- Born: Lady Theresa Jane Fitzalan-Howard 24 January 1945 (age 81)
- Spouse: Michael Kerr, 13th Marquess of Lothian ​ ​(m. 1975; died 2024)​
- Children: Lady Sarah Kerr; Lady Clare Hurd; Lady Mary Adler;
- Parents: Bernard Fitzalan-Howard, 16th Duke of Norfolk (father); The Hon. Lavinia Strutt (mother);
- Family: Fitzalan-Howard family

= Jane Kerr, Marchioness of Lothian =

British aristocrat (born 1945)

Theresa Jane Kerr, Dowager Marchioness of Lothian, Baroness Kerr of Monteviot, 16th Lady Herries of Terregles (née Fitzalan-Howard; born 24 January 1945) is a British aristocrat and philanthropist. She is the widow of the 13th Marquess of Lothian. In 2017, she inherited the Scottish title Lady Herries of Terregles from her sister, Mary, thus making her and her husband one of few couples who each held an hereditary peerage in their own right.

==Life==
Born Lady Jane Fitzalan-Howard on 24 January 1945, she is the youngest of four daughters of Bernard Fitzalan-Howard, 16th Duke of Norfolk and The Hon. Lavinia Strutt. She is a member of the ancient Fitzalan-Howard family, one of the most prominent noble families and most high-profile recusant families in England. She grew up at the Fitzalan-Howard's family seat, Arundel Castle, in West Sussex. Her elder sisters were: Anne Cowdrey, 14th Lady Herries of Terregles, Mary Mumford, 15th Lady Herries of Terregles, and Lady Sarah Clutton.

On 7 June 1975, Lady Jane married Michael Kerr, Earl of Ancram, a Conservative Member of Parliament and son and heir of Peter Kerr, 12th Marquess of Lothian. Her husband succeeded to his father's peerages in 2004. They resided at Monteviot House.

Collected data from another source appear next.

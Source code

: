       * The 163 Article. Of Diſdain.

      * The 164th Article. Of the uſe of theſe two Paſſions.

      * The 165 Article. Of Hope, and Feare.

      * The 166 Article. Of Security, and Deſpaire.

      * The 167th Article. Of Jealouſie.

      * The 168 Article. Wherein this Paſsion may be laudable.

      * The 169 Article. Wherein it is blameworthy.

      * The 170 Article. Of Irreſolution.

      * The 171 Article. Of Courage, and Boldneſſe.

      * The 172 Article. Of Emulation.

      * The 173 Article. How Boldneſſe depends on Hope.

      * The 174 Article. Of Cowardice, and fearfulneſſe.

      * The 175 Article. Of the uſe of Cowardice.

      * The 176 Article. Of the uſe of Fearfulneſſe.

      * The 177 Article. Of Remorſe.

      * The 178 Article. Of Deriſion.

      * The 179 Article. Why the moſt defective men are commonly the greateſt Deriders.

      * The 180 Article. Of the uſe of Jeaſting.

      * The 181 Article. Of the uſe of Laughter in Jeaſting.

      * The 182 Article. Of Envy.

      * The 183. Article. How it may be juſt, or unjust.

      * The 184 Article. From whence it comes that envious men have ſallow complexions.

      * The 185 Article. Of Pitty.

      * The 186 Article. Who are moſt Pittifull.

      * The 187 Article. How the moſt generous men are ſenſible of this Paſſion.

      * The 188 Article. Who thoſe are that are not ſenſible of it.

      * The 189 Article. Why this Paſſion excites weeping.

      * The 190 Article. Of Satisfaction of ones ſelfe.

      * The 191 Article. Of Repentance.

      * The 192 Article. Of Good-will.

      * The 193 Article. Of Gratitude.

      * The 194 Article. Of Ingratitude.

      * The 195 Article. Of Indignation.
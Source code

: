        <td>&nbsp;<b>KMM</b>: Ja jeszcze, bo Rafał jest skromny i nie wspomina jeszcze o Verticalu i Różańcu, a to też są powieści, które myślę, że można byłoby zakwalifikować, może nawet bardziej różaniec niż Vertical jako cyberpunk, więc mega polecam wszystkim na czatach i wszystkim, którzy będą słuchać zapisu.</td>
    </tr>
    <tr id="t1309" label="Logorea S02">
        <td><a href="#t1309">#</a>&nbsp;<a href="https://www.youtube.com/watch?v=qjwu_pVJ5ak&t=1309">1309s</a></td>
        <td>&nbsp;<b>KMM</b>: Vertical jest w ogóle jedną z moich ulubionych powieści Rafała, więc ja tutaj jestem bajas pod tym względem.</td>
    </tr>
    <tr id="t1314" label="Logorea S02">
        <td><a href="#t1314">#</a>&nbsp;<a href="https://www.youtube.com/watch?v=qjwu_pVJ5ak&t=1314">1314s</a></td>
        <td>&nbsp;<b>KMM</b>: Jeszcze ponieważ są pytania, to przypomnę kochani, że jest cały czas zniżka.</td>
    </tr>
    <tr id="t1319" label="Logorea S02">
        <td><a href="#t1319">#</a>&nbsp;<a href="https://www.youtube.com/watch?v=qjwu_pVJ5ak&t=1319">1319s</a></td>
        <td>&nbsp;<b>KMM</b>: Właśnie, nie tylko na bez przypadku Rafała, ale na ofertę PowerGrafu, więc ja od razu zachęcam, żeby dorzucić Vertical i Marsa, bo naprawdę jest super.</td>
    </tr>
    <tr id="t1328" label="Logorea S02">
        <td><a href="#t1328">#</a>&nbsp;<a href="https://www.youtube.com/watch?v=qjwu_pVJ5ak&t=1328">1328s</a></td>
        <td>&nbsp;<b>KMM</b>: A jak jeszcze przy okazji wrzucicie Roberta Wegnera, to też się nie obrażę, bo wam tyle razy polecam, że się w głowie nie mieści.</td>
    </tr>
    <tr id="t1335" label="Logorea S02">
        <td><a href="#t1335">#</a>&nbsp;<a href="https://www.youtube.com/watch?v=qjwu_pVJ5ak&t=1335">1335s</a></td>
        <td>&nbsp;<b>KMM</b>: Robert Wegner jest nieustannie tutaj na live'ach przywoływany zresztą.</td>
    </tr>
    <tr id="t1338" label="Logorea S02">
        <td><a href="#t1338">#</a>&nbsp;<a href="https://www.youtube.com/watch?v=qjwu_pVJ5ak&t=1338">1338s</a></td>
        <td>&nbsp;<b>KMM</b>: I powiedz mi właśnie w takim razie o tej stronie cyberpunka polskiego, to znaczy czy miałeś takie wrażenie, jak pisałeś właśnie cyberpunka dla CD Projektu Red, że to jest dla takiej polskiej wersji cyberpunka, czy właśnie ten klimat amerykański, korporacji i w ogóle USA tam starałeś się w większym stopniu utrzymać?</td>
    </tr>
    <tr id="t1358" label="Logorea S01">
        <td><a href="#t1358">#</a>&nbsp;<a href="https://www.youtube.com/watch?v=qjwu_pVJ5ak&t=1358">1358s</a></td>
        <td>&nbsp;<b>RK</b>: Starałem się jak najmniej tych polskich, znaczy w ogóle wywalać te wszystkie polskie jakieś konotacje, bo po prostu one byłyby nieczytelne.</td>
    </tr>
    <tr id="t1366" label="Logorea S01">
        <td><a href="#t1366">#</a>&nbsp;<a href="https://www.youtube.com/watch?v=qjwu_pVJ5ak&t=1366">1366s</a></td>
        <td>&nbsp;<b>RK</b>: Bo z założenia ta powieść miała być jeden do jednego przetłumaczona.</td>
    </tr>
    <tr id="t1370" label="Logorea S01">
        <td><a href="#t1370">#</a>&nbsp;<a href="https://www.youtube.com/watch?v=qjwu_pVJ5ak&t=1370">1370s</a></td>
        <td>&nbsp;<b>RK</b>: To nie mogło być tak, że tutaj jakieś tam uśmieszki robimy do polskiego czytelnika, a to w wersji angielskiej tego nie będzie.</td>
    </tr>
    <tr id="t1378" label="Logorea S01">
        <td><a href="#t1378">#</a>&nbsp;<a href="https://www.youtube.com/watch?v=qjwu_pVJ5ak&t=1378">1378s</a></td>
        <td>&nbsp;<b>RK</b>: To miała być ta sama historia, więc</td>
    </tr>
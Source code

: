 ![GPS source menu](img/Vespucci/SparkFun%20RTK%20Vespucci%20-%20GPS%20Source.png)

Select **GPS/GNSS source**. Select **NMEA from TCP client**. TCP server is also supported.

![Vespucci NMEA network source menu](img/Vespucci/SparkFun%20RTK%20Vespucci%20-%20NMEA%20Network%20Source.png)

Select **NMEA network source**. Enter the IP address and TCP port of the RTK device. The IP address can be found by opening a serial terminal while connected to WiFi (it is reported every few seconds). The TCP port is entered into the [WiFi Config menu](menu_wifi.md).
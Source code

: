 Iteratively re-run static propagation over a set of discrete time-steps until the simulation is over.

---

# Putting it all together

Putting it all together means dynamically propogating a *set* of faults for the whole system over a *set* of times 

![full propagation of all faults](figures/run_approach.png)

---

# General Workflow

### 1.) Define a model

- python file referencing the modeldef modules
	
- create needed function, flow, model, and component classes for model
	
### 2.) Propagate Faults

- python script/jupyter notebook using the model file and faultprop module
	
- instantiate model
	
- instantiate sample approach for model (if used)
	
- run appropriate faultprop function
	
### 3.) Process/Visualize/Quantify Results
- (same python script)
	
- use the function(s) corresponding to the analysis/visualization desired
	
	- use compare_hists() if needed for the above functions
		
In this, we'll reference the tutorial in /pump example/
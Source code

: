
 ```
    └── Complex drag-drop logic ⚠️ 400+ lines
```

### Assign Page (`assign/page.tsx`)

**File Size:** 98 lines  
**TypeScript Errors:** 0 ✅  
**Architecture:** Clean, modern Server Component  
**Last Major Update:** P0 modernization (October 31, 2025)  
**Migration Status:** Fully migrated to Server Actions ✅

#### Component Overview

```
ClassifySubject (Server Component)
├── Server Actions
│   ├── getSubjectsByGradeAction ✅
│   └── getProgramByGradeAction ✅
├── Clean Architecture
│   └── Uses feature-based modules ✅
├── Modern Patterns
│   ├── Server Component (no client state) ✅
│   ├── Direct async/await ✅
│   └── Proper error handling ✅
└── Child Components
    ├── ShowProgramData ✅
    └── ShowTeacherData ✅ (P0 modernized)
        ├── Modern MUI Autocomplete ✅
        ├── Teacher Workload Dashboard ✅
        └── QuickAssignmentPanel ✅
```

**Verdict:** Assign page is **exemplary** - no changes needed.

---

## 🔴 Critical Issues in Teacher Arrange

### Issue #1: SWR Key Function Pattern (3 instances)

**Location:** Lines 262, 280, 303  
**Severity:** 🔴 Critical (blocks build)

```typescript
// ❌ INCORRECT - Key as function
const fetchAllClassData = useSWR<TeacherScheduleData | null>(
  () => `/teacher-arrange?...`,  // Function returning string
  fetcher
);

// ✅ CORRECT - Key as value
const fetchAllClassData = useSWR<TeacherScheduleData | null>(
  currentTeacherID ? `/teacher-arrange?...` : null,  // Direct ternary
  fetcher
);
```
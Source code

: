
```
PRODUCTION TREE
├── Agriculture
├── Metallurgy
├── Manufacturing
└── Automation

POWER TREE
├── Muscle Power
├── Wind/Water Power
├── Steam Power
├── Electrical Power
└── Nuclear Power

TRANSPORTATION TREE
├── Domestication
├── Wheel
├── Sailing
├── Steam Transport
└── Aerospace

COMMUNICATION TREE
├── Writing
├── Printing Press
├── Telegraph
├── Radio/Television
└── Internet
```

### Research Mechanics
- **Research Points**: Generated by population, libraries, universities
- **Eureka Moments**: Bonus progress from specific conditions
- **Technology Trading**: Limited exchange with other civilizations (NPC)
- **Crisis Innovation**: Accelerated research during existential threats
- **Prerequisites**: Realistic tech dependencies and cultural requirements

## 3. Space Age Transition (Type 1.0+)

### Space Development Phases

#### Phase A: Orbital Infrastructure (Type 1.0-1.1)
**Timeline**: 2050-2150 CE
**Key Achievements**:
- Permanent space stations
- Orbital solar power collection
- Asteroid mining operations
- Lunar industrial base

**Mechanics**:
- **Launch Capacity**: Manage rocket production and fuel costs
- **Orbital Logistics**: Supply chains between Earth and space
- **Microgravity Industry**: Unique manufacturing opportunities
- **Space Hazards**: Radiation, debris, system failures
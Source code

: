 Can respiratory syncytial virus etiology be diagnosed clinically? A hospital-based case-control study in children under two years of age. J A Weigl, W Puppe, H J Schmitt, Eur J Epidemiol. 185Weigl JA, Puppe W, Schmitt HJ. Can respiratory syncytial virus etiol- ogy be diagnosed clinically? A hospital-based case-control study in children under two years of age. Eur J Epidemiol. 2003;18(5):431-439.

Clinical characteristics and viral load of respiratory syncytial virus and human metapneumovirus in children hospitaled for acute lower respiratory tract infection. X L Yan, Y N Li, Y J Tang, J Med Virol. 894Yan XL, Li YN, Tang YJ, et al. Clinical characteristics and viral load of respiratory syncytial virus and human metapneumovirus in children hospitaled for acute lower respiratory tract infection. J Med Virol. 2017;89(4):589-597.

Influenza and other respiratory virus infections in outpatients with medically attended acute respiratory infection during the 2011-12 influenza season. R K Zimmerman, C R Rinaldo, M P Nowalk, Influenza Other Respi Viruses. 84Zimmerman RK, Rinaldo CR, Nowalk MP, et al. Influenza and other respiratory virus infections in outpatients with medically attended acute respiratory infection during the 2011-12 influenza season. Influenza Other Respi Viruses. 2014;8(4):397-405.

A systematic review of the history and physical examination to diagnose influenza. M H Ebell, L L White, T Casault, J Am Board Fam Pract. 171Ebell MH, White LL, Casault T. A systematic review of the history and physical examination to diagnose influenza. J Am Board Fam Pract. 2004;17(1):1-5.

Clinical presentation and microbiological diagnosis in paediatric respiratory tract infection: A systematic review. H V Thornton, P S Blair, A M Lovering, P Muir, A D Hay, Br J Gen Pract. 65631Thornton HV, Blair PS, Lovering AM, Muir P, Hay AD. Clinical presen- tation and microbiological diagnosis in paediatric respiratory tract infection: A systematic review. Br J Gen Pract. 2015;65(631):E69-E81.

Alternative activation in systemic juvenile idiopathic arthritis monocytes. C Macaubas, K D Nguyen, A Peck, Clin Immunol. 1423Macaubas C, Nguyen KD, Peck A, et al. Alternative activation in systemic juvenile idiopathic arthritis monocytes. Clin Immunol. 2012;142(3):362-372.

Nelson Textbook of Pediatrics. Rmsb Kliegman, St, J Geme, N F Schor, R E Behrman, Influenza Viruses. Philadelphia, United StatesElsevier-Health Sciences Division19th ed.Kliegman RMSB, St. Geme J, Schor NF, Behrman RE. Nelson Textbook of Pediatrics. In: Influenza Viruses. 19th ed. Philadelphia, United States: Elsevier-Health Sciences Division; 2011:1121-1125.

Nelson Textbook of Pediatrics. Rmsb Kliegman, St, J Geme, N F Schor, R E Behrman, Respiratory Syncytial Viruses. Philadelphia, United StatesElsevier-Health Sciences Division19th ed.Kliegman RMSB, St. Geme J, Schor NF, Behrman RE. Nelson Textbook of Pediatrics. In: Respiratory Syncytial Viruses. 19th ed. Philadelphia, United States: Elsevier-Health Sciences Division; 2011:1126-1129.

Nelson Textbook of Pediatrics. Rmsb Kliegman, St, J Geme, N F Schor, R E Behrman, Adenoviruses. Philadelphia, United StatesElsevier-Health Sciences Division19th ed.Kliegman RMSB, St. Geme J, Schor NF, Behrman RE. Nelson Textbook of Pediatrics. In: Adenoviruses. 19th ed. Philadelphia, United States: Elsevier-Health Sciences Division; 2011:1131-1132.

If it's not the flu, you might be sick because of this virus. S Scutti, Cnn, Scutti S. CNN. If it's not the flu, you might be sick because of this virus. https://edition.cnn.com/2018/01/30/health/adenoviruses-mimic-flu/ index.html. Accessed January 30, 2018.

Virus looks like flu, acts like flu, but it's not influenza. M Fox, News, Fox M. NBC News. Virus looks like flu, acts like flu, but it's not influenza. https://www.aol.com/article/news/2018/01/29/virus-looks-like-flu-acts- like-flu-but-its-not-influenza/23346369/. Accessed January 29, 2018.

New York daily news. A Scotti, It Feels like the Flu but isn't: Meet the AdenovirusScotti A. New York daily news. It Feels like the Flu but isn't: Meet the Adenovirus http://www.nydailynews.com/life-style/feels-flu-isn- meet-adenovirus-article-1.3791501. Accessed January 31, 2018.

Lord and Lady Lothian had three daughters and two grandchildren: Her husband died on 1 October 2024, following a short illness.

- Lady Sarah Margaret Kerr (born and died 13 June 1976).
- Lady Clare Therese Kerr (born 25 January 1979); married Nick Hurd in 2010, had issue.
- Lady Mary Cecil Kerr (born 28 May 1981); married Zackary Adler on 28 May 2016, had issue.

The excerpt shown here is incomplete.